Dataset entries

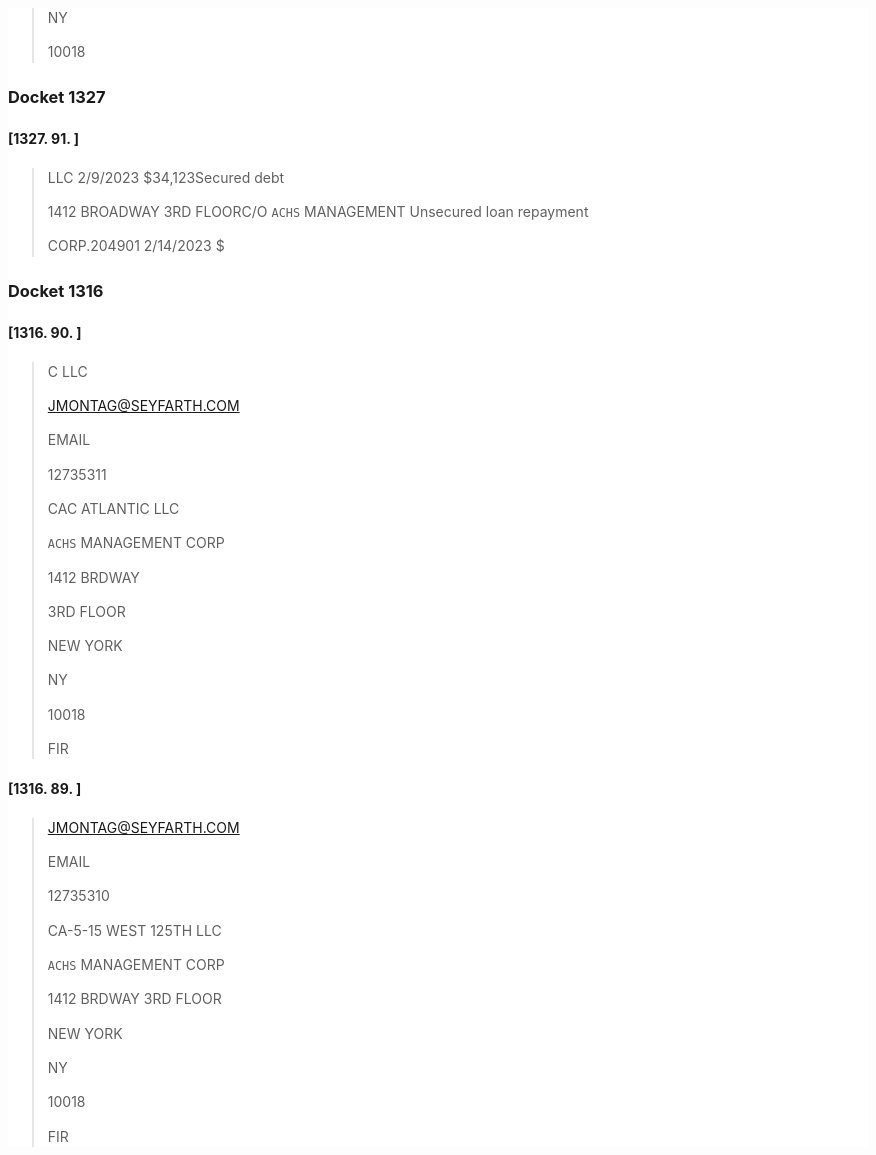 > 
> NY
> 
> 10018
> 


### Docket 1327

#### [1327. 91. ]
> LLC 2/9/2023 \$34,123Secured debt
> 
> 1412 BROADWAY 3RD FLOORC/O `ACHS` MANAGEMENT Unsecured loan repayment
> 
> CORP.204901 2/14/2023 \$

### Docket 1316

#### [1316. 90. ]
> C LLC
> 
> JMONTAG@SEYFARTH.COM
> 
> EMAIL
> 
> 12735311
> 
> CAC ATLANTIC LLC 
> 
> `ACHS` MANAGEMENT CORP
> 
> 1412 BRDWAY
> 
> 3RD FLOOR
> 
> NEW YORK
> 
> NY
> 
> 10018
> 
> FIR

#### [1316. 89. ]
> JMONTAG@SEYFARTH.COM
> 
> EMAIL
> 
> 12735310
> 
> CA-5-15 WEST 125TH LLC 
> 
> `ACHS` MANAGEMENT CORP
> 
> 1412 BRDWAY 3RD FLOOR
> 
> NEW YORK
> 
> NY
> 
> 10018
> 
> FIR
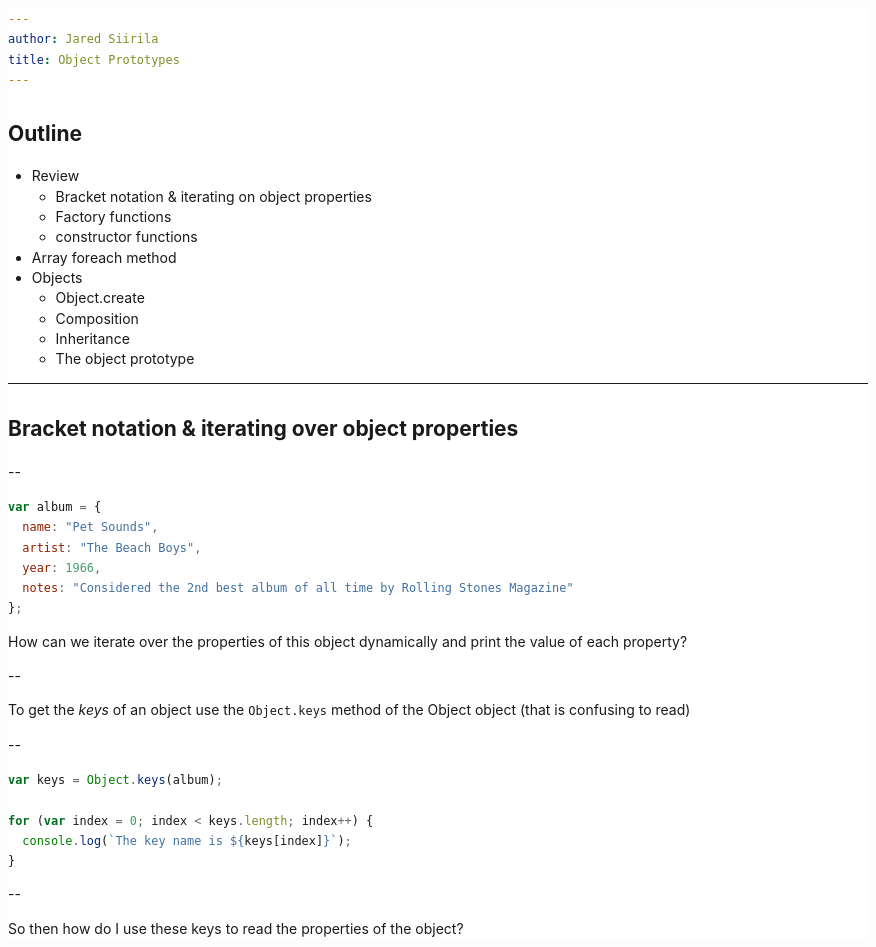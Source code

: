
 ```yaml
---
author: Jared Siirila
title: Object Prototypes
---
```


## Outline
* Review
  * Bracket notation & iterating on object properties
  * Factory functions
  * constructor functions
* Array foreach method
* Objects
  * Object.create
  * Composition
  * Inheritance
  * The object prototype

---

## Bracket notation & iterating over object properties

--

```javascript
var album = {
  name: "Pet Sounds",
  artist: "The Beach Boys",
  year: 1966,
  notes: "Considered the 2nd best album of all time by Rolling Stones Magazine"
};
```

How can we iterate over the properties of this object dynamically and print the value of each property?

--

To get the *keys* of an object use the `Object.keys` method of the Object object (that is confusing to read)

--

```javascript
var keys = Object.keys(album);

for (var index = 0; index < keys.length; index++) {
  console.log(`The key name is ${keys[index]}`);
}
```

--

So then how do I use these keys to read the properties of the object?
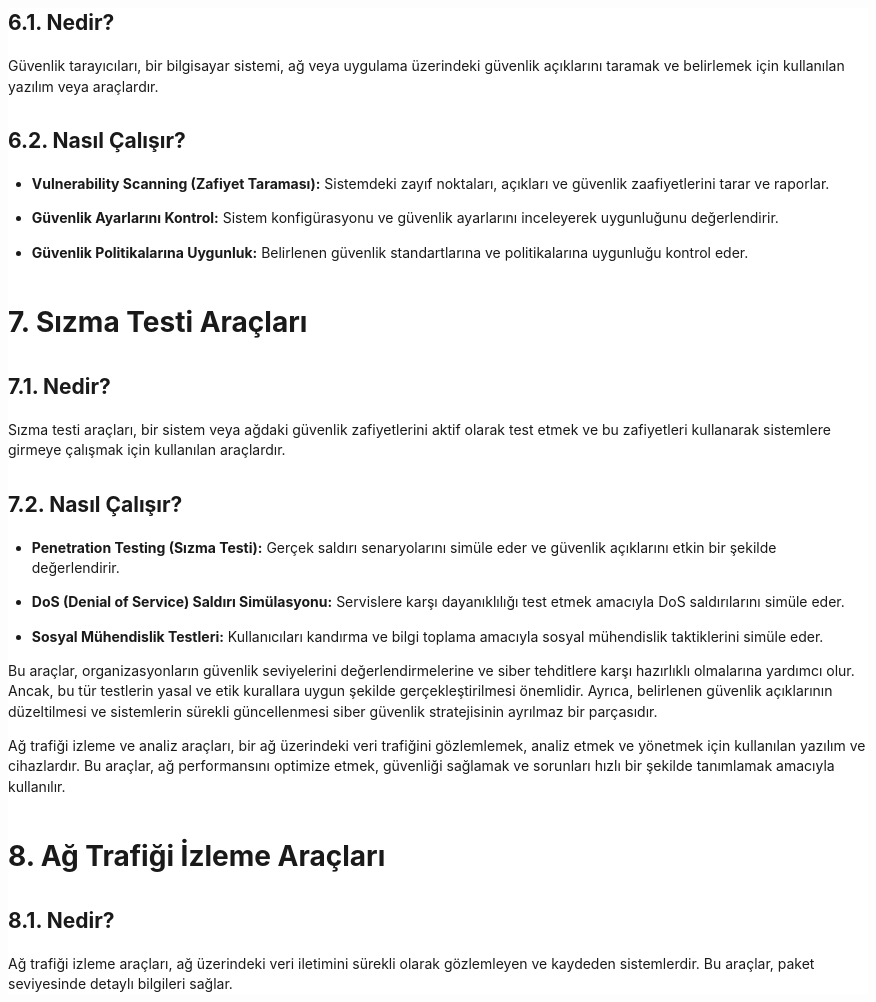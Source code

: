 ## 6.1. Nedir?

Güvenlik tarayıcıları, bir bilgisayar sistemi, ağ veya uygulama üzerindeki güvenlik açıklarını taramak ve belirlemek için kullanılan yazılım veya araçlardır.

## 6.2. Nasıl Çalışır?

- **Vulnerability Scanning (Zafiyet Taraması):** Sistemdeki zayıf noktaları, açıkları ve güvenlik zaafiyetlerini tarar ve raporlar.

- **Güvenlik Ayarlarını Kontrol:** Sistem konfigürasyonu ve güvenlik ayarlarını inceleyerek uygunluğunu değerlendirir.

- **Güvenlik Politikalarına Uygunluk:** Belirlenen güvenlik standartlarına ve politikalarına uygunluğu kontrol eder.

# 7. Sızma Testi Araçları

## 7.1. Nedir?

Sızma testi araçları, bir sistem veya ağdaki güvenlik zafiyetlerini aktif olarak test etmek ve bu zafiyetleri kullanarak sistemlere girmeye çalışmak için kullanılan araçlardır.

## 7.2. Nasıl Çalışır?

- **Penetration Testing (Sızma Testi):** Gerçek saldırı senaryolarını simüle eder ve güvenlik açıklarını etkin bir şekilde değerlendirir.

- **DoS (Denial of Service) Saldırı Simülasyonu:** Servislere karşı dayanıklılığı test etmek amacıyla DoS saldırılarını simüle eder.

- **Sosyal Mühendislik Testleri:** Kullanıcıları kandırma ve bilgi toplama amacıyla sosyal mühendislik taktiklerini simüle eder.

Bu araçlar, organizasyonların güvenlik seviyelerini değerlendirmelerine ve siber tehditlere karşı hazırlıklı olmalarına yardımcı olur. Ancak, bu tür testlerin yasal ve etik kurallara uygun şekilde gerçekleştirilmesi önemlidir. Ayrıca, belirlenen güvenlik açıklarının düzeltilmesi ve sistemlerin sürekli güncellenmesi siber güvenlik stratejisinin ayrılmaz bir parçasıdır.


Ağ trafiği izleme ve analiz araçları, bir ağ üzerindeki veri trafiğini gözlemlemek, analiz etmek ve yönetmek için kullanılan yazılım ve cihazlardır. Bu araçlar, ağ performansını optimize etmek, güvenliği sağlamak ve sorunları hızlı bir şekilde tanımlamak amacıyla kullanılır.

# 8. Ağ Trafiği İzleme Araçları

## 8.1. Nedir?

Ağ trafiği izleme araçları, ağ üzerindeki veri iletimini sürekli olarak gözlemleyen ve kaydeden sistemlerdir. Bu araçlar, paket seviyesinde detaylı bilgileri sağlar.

● **Task objective**: Leave out the pictures, then return every line of the data exactly.

● **Written solution**:
 > 
> NY
> 
> 10018
> 


### Docket 1327

#### [1327. 91. ]
> LLC 2/9/2023 \$34,123Secured debt
> 
> 1412 BROADWAY 3RD FLOORC/O `ACHS` MANAGEMENT Unsecured loan repayment
> 
> CORP.204901 2/14/2023 \$

### Docket 1316

#### [1316. 90. ]
> C LLC
> 
> JMONTAG@SEYFARTH.COM
> 
> EMAIL
> 
> 12735311
> 
> CAC ATLANTIC LLC 
> 
> `ACHS` MANAGEMENT CORP
> 
> 1412 BRDWAY
> 
> 3RD FLOOR
> 
> NEW YORK
> 
> NY
> 
> 10018
> 
> FIR

#### [1316. 89. ]
> JMONTAG@SEYFARTH.COM
> 
> EMAIL
> 
> 12735310
> 
> CA-5-15 WEST 125TH LLC 
> 
> `ACHS` MANAGEMENT CORP
> 
> 1412 BRDWAY 3RD FLOOR
> 
> NEW YORK
> 
> NY
> 
> 10018
> 
> FIR
Source code

:
 ```yaml
---
author: Jared Siirila
title: Object Prototypes
---
```


## Outline
* Review
  * Bracket notation & iterating on object properties
  * Factory functions
  * constructor functions
* Array foreach method
* Objects
  * Object.create
  * Composition
  * Inheritance
  * The object prototype

---

## Bracket notation & iterating over object properties

--

```javascript
var album = {
  name: "Pet Sounds",
  artist: "The Beach Boys",
  year: 1966,
  notes: "Considered the 2nd best album of all time by Rolling Stones Magazine"
};
```

How can we iterate over the properties of this object dynamically and print the value of each property?

--

To get the *keys* of an object use the `Object.keys` method of the Object object (that is confusing to read)

--

```javascript
var keys = Object.keys(album);

for (var index = 0; index < keys.length; index++) {
  console.log(`The key name is ${keys[index]}`);
}
```

--

So then how do I use these keys to read the properties of the object?
Source code

: ## 6.1. Nedir?

Güvenlik tarayıcıları, bir bilgisayar sistemi, ağ veya uygulama üzerindeki güvenlik açıklarını taramak ve belirlemek için kullanılan yazılım veya araçlardır.

## 6.2. Nasıl Çalışır?

- **Vulnerability Scanning (Zafiyet Taraması):** Sistemdeki zayıf noktaları, açıkları ve güvenlik zaafiyetlerini tarar ve raporlar.

- **Güvenlik Ayarlarını Kontrol:** Sistem konfigürasyonu ve güvenlik ayarlarını inceleyerek uygunluğunu değerlendirir.

- **Güvenlik Politikalarına Uygunluk:** Belirlenen güvenlik standartlarına ve politikalarına uygunluğu kontrol eder.

# 7. Sızma Testi Araçları

## 7.1. Nedir?

Sızma testi araçları, bir sistem veya ağdaki güvenlik zafiyetlerini aktif olarak test etmek ve bu zafiyetleri kullanarak sistemlere girmeye çalışmak için kullanılan araçlardır.

## 7.2. Nasıl Çalışır?

- **Penetration Testing (Sızma Testi):** Gerçek saldırı senaryolarını simüle eder ve güvenlik açıklarını etkin bir şekilde değerlendirir.

- **DoS (Denial of Service) Saldırı Simülasyonu:** Servislere karşı dayanıklılığı test etmek amacıyla DoS saldırılarını simüle eder.

- **Sosyal Mühendislik Testleri:** Kullanıcıları kandırma ve bilgi toplama amacıyla sosyal mühendislik taktiklerini simüle eder.

Bu araçlar, organizasyonların güvenlik seviyelerini değerlendirmelerine ve siber tehditlere karşı hazırlıklı olmalarına yardımcı olur. Ancak, bu tür testlerin yasal ve etik kurallara uygun şekilde gerçekleştirilmesi önemlidir. Ayrıca, belirlenen güvenlik açıklarının düzeltilmesi ve sistemlerin sürekli güncellenmesi siber güvenlik stratejisinin ayrılmaz bir parçasıdır.


Ağ trafiği izleme ve analiz araçları, bir ağ üzerindeki veri trafiğini gözlemlemek, analiz etmek ve yönetmek için kullanılan yazılım ve cihazlardır. Bu araçlar, ağ performansını optimize etmek, güvenliği sağlamak ve sorunları hızlı bir şekilde tanımlamak amacıyla kullanılır.

# 8. Ağ Trafiği İzleme Araçları

## 8.1. Nedir?

Ağ trafiği izleme araçları, ağ üzerindeki veri iletimini sürekli olarak gözlemleyen ve kaydeden sistemlerdir. Bu araçlar, paket seviyesinde detaylı bilgileri sağlar.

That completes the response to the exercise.